__Problem statement__:
Copy the records below line by line and word for word, from the very first line through the line with "- Agora vem o stacktrace", omitting each picture.

Pictures paired with source code:
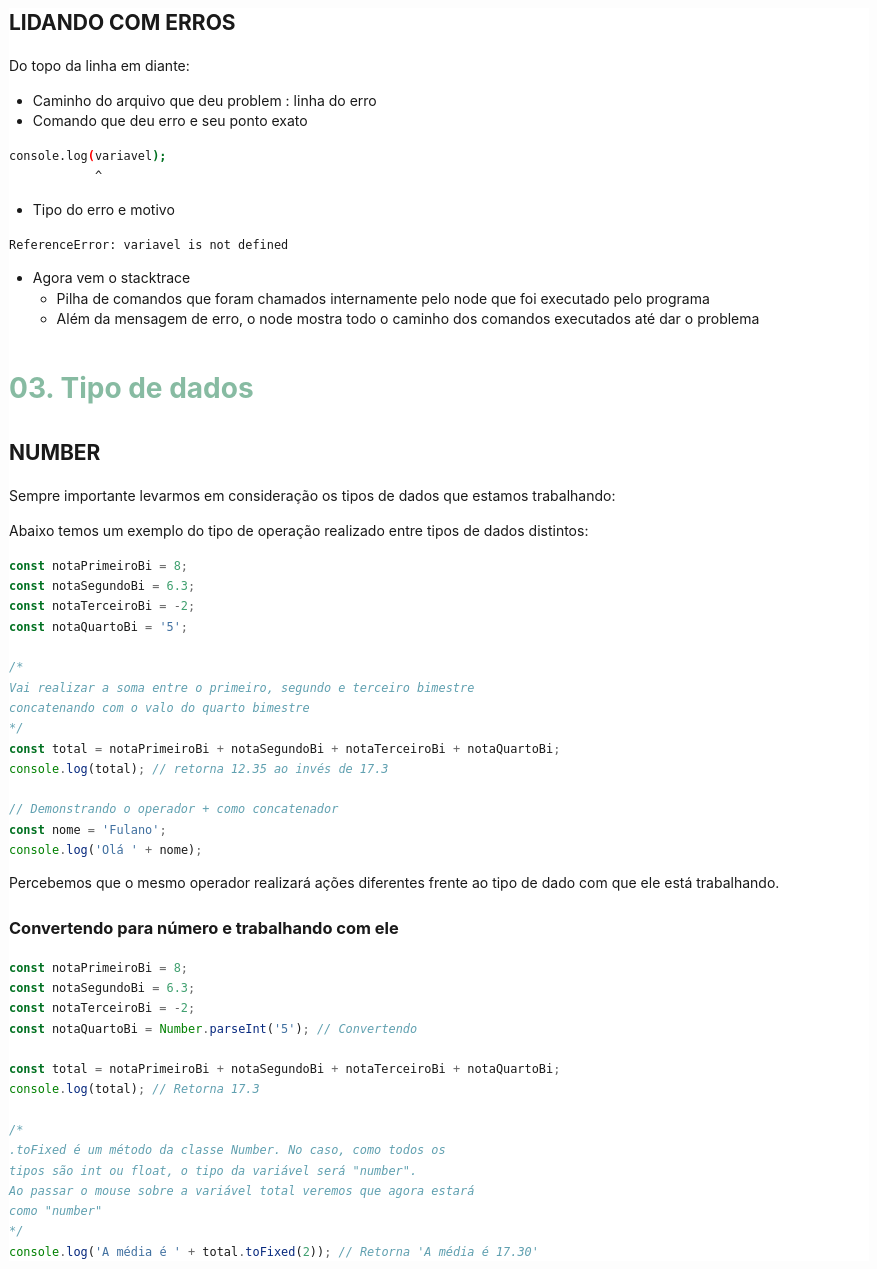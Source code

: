 ## LIDANDO COM ERROS
Do topo da linha em diante:
- Caminho do arquivo que deu problem : linha do erro
- Comando que deu erro e seu ponto exato
```bash
console.log(variavel);
            ^
```
- Tipo do erro e motivo
```bash
ReferenceError: variavel is not defined
```
- Agora vem o stacktrace
  - Pilha de comandos que foram chamados internamente pelo node que foi executado pelo programa
  - Além da mensagem de erro, o node mostra todo o caminho dos comandos executados até dar o problema

# <span style="color: #87BBA2">03. Tipo de dados</span>

## NUMBER
Sempre importante levarmos em consideração os tipos de dados que estamos trabalhando:

Abaixo temos um exemplo do tipo de operação realizado entre tipos de dados distintos:
```js
const notaPrimeiroBi = 8;
const notaSegundoBi = 6.3;
const notaTerceiroBi = -2;
const notaQuartoBi = '5';

/*
Vai realizar a soma entre o primeiro, segundo e terceiro bimestre
concatenando com o valo do quarto bimestre
*/
const total = notaPrimeiroBi + notaSegundoBi + notaTerceiroBi + notaQuartoBi;
console.log(total); // retorna 12.35 ao invés de 17.3

// Demonstrando o operador + como concatenador
const nome = 'Fulano';
console.log('Olá ' + nome);
```

Percebemos que o mesmo operador realizará ações diferentes frente ao tipo de dado com que ele está trabalhando.

### Convertendo para número e trabalhando com ele
```js
const notaPrimeiroBi = 8;
const notaSegundoBi = 6.3;
const notaTerceiroBi = -2;
const notaQuartoBi = Number.parseInt('5'); // Convertendo

const total = notaPrimeiroBi + notaSegundoBi + notaTerceiroBi + notaQuartoBi;
console.log(total); // Retorna 17.3

/*
.toFixed é um método da classe Number. No caso, como todos os
tipos são int ou float, o tipo da variável será "number".
Ao passar o mouse sobre a variável total veremos que agora estará
como "number"
*/
console.log('A média é ' + total.toFixed(2)); // Retorna 'A média é 17.30'
```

__Output below__:
Source code

: ## LIDANDO COM ERROS
Do topo da linha em diante:
- Caminho do arquivo que deu problem : linha do erro
- Comando que deu erro e seu ponto exato
```bash
console.log(variavel);
            ^
```
- Tipo do erro e motivo
```bash
ReferenceError: variavel is not defined
```
- Agora vem o stacktrace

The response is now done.